The best players money can buy



Blue Chips (1994)

Rated: PG-13

Runtime: 108 minutes

Stars: Nick Nolte, J.T. Walsh, Ed O’Neill, Shaquille O’Neal, Penny Hardaway, Matt Nover, Anthony C. Hall

Director: William Friedkin

Plot: Pete Bell (Nick Nolte) is a sons-a-bitch yellin’, f-bomb droppin’, water cooler/chalk throwin’, god-damn screamin’, two-time National Championship winnin’ coach of the Western University Dolphins. Happy (J.T. Walsh) is a “friend of the program” who provides athletes with stuff. Ed (Ed O’Neill) is a sportswriter that is still out to prove that Western University was involved in a “point shaving” scandal a few years before, and is now “buying” athletes. Neon Boudeaux (Shaquille O’Neal) is a center from New Orleans who doesn’t seem to want anything other than to take a test that isn’t “culturally biased”. Butch McRae (Penny Hardaway) is a point guard from Chicago whose mom wants a house and a job. Ricky Roe (Matt Nover) is a forward from Indiana who wants a bag of money and whose father wants a tractor. Tony (Anthony C. Hall) is a senior on the team who may have been involved in the point shaving incident. The current Dolphin team is not good and Coach Bell is tired of it. He wants to recruit a trio of stars, but he is aware that all the good players are going to other schools that give them money and cars. Coach Bell wants to keep his University clean, but Happy likes to get dirty.
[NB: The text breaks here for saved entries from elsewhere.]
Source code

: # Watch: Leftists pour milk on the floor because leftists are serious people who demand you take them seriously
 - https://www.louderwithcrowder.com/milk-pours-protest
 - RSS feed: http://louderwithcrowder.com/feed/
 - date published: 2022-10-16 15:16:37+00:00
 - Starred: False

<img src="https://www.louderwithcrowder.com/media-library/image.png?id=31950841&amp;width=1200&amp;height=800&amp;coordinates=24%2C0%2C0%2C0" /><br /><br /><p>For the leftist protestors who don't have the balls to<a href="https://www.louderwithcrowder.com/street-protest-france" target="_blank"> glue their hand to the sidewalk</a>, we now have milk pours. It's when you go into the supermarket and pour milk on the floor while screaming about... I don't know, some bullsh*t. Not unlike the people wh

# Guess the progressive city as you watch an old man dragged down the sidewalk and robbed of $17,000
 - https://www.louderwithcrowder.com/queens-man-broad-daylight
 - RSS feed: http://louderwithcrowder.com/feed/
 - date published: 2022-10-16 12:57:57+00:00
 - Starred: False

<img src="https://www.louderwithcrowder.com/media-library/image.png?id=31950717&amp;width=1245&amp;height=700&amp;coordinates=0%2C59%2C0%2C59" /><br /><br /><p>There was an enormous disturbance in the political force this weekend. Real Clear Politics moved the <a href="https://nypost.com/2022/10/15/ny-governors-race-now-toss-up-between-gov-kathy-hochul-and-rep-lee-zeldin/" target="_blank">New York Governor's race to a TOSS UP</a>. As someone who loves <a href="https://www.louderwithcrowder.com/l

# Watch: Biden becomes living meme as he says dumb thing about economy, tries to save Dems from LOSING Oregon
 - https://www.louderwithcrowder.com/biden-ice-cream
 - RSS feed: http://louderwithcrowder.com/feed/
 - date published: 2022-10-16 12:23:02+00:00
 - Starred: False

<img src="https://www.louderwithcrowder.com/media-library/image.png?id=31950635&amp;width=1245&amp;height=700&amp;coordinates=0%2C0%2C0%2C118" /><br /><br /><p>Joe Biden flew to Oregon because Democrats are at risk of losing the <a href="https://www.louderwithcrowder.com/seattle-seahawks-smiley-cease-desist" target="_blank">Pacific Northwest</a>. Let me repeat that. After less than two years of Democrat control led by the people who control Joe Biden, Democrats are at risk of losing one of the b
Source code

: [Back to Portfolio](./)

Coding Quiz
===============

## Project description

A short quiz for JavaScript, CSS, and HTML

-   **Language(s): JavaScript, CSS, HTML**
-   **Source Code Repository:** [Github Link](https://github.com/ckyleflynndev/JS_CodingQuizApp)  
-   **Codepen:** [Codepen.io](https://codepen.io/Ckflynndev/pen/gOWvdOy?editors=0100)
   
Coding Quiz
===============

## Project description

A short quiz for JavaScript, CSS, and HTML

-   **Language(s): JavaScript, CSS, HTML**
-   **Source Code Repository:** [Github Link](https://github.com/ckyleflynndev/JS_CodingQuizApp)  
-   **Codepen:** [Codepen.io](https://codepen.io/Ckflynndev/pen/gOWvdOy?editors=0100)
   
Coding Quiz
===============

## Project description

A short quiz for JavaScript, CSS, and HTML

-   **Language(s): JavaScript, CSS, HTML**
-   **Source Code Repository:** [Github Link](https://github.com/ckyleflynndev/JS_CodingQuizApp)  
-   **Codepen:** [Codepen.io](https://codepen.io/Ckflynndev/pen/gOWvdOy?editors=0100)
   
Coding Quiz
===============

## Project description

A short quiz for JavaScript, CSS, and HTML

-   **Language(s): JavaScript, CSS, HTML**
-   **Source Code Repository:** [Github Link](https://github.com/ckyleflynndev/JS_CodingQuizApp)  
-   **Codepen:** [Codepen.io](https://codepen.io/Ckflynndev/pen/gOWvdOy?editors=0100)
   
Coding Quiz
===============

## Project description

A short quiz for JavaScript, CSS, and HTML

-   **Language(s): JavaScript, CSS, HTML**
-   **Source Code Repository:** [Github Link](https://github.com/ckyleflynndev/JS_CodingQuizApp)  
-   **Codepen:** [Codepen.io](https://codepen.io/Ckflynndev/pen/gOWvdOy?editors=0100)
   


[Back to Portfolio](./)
Ratingout of 5 basketballs: 1 basketball for Nick Nolte’s performance.

Tournament seed: 13–15—movie hangs around with higher seed for the 1st half, but the 2nd half results in a blowout. Only advances in the tournament if matched up with an overrated team. Pick with caution.

You would think with all the stars and all the plot a lot would have happened in this movie. But it never accomplished what it set out to do. The basketball action was really good, but it only led to one game at the end against Indiana University. The music in the movie was pretty non-existent. “All Along the Watchtower” by Jimi Hendrix is always a pleasure to hear, but other than that we are treated to the “Dolphin Fight Song” a bunch of times. Everything comes together for the big game against Indiana, but after a back-door lob to Neon at the buzzer for the win, Coach Bell feels guilty about cheating, tells the media everything, and quits. Then realizing that they have spent the last 100 minutes boring the viewer, they give a quick 2-minute “look ahead” to tell you that Western University was banned from the NCAA Tournament for 3 years, Tony ends up playing basketball in Europe, Ricky injured his knee and now runs his father’s farm, Butch and Neon dropped out of college and now play in the NBA, and Coach Bell is now coaching high school basketball in the Midwest; which means nothing really bad happened to anyone. The Dolphins were bad and were not going to make the tournament anyway, Tony is playing pro-ball, I am guessing Ricky got to keep the bag of money and his dad got to keep the tractor, Butch and Neon are making millions, and Coach Bell was probably going to retire soon anyway so why not coach where the pressure isn’t as high. So the message I get from this movie is cheat; because even if you get caught, chances are you will end up where you want to be or close enough.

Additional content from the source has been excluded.